Prohibition is not dead, the New York Times reported last week. Some states (uh, one state? Kansas?) have yet to ratify the 21st amendment, the one that overturned years of officially dry legal positions.
“Officially” is the key word.
Pockets of “dry” counties exist over the landscape, probably mainly in the South.
Southern states have been tentative in legalizing sale of alcohol although drinking is very, very Southern. In the old days under our folksy old laws it worked like this:
In a dry state or county there were no liquor stores nor could beer be sold in supermarkets or anywhere else. So people didn’t drink, right? Heh-heh.
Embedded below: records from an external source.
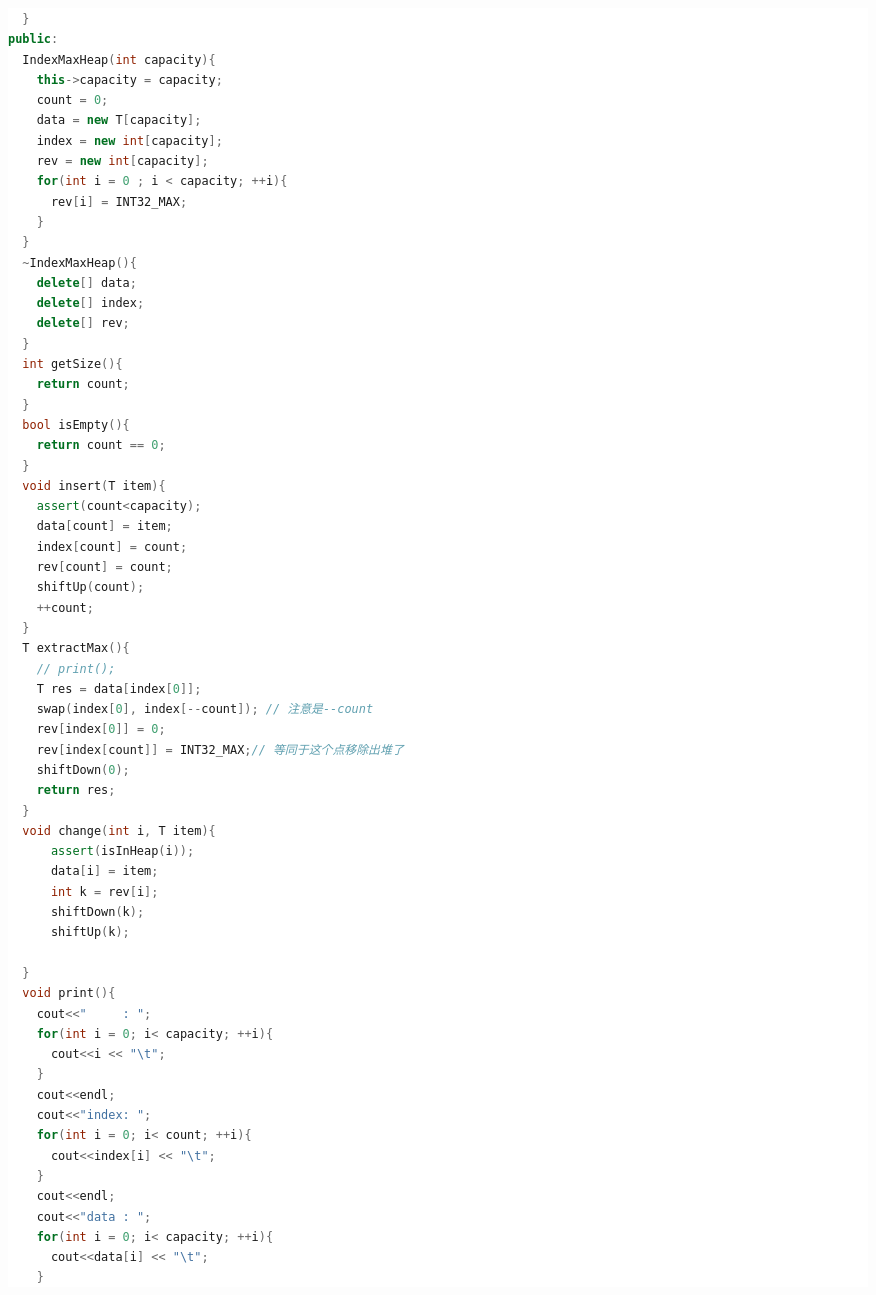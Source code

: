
 ```c++
  }
public:
  IndexMaxHeap(int capacity){
    this->capacity = capacity;
    count = 0;
    data = new T[capacity];
    index = new int[capacity];
    rev = new int[capacity];
    for(int i = 0 ; i < capacity; ++i){
      rev[i] = INT32_MAX;
    }
  }
  ~IndexMaxHeap(){
    delete[] data;
    delete[] index;
    delete[] rev;
  }
  int getSize(){
    return count;
  }
  bool isEmpty(){
    return count == 0;
  }
  void insert(T item){
    assert(count<capacity);
    data[count] = item;
    index[count] = count;
    rev[count] = count;
    shiftUp(count);
    ++count;
  }
  T extractMax(){
    // print();
    T res = data[index[0]];
    swap(index[0], index[--count]); // 注意是--count
    rev[index[0]] = 0;
    rev[index[count]] = INT32_MAX;// 等同于这个点移除出堆了
    shiftDown(0);
    return res;
  }
  void change(int i, T item){
      assert(isInHeap(i));
      data[i] = item;
      int k = rev[i];
      shiftDown(k);
      shiftUp(k);
    
  }
  void print(){
    cout<<"     : ";
    for(int i = 0; i< capacity; ++i){
      cout<<i << "\t";
    }
    cout<<endl;
    cout<<"index: ";
    for(int i = 0; i< count; ++i){
      cout<<index[i] << "\t";
    }
    cout<<endl;
    cout<<"data : ";
    for(int i = 0; i< capacity; ++i){
      cout<<data[i] << "\t";
    }
```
No, guys like me drank right along.
The law had to take care of the country club set so it loop-holed private clubs, pumping new life into Legion posts and Elks clubs everywhere. We all brought bottles of wine or bourbon to restaurants, some of which charged “corkage” fees. A classic win-win.
So the movers and shakers had no reason to want to democratize alcohol sales. They drank with impunity. Actually, in many states bringing a bottle into an eatery was against the law. But we did it anyway.
One night the dining clientele of a nice restaurant was surprised when state troopers (boy, these guys are big) come through the doors and begin writing arrest reports. The governor had decided to enforce the law. Good, church-going, hard-drinking men were hauled into court and fined for their dalliance with the dark side of the law.
The laws soon were changed.
The governor was a leader in the South Shall Rise Again League, and it was evident that whatever was thought of Yankee industrialists they were the men with the money and they wanted a drink or five when day was done. Visitors found our quaint liquor laws repugnant.
One day at dusk, two men, suited and tie-ed, came into a Memphis Holiday Inn “lounge” and ordered drinks. Told that only beer was served (representing a liberalized local law) they were unbelieving. A restaurateur in Wisconsin asked a Southerner about a locale in Dixie he was considering for another restaurant. He was interested until told of the drink law.
Prohibition is a good idea that doesn’t work. If it did one would be heartless to oppose it. Favoring it in the small community where I served time were but two groups---rock solid, pulpit-thumping preachers and the bootleggers whose purses were opened for any group that wanted to mount a campaign against demon rum.
Alcohol never disappears. During War II on a Pacific island there was no potable alcohol and then one day the word came: two guys down on the flight line are making it out of some of the liquids that go into airplanes. Most of the GI’s didn’t buy, but some did and the air mechanics made money until beer became as common as crabgrass.
When federal prohibition ended in 1933, that archetypal curmudgeon H. L. Mencken remarked that he celebrated with a glass of water. “My first in 13 years.” Prohibition succeeded in putting the Mafia in business. That was its only success.
(You are free to draw any parallels between the prohibition of alcohol and our marijuana laws.)